[MATERIAL FOR THE TASK Boundary: Start]

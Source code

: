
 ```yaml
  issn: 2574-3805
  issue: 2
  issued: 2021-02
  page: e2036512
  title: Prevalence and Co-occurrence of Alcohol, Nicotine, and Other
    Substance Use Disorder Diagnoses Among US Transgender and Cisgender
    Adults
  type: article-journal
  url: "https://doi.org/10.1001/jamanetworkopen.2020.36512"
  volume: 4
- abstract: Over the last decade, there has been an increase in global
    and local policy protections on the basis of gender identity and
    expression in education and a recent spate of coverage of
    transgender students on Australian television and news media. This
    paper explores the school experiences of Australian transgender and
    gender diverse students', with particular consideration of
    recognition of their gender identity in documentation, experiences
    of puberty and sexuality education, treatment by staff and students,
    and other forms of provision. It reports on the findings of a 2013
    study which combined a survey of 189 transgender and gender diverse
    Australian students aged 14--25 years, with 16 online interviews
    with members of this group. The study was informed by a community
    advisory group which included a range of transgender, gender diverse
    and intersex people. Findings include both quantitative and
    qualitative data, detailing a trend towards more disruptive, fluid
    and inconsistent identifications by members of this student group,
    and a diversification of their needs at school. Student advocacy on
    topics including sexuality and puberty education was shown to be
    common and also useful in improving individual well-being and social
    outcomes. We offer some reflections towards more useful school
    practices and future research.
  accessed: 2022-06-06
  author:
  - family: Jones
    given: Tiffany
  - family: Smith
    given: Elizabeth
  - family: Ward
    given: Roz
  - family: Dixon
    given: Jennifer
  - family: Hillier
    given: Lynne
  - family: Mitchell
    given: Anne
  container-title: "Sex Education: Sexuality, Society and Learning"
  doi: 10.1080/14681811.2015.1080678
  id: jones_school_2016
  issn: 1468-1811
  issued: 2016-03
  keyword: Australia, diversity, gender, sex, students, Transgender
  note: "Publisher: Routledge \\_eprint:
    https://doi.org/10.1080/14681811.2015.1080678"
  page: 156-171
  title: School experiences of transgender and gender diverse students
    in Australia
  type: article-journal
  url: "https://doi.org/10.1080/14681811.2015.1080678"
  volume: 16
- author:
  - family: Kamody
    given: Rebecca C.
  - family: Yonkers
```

[MATERIAL FOR THE TASK Boundary: End]

Check the data above line by line for the word "their". State only how many lines contain it.

§ **EXPECTED ANSWER**
2